Das Anhängen einer fremden Marke an ein Angebot bei Amazon stellt eine Markenverletzung dar, wenn die Marke genannt wird und die Ware nicht von dem Markeninhaber stammt oder mit seiner Zustimmung in den Verkehr gebracht wurde. 

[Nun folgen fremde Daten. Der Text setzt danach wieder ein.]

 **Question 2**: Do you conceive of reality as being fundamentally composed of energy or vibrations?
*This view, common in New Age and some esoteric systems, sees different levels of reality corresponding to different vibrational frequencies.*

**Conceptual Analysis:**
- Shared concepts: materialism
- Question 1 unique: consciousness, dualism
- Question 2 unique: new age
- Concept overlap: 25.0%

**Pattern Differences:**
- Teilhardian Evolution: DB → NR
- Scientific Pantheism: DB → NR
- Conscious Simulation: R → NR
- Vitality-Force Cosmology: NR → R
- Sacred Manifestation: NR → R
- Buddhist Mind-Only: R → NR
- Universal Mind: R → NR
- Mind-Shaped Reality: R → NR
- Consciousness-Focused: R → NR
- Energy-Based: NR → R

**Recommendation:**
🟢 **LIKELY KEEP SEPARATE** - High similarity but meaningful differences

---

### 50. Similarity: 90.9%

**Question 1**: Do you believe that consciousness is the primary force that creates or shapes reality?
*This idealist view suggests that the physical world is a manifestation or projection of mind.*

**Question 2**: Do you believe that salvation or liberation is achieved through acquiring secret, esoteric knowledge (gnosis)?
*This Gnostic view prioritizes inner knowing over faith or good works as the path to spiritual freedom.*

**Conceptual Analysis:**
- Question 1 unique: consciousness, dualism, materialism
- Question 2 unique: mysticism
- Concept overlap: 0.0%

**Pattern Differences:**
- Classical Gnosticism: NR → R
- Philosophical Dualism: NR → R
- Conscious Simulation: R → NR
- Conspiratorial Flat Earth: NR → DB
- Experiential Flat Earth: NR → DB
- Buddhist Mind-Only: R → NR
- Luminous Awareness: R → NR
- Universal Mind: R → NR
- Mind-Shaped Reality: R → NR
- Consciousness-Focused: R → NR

Online-Händler müssen in diesem Fall nicht nur Abmahnkosten begleichen, sie sind auch noch weiteren markenrechtlichen Ansprüchen ausgesetzt. Dies stellt in der Regel auch dann keinen Rechtsmissbrauch durch den Markeninhaber dar, wenn dieser seine Produkte mit der Marke selbst nicht kennzeichnet. So hat das Landgericht Hamburg mit Urteil vom 14.07.2022 entschieden.

Hintergrund

Die Klägerin ist selbst Händlerin auf Amazon. Zugleich ist sie Inhaberin der deutschen eingetragenen Wort-/Bildmarke „Lyra Pet“ von Tiernahrung. Die Beklagte, ebenfalls Händlerin auf Amazon, hat auf der Online-Handelsplattform das Angebot „10 kg Sonnenblumenkerne schwarz Lyra Pet Wildvogelfutter Vogelfutter Ernte 2017“, mit dem Zusatz von „Lyra Pet“ beworben, wobei das Produkt mit der Marke keinen Zusammenhang hatte. Daraufhin folgte eine Abmahnung durch die Klägerin, sodass die Beklagte eine Unterlassungserklärung abgegeben hat. Sie zahlte zusätzlich Abmahnkosten in Höhe von etwa 1.200 Euro. Dies war allerdings für die Klägerin noch nicht genug, da im Markenrecht noch weitere möglichen Ansprüche bestehen können. Diese machte auch Auskunfts-, Schadensersatz- und Kostenerstattungsansprüche für einen beauftragten Testkauf geltend. Hiergegen wandte die Beklagte unter anderem ein, dass die Waren, welche die Klägerin selbst vertreibe, den Markennamen „Lyra Pet“ überhaupt nicht tragen würden. Insofern sei sie bei der Eintragung der Marke bösgläubig gewesen, das Vorgehen gegen die Beklagte sei rechtsmissbräuchlich.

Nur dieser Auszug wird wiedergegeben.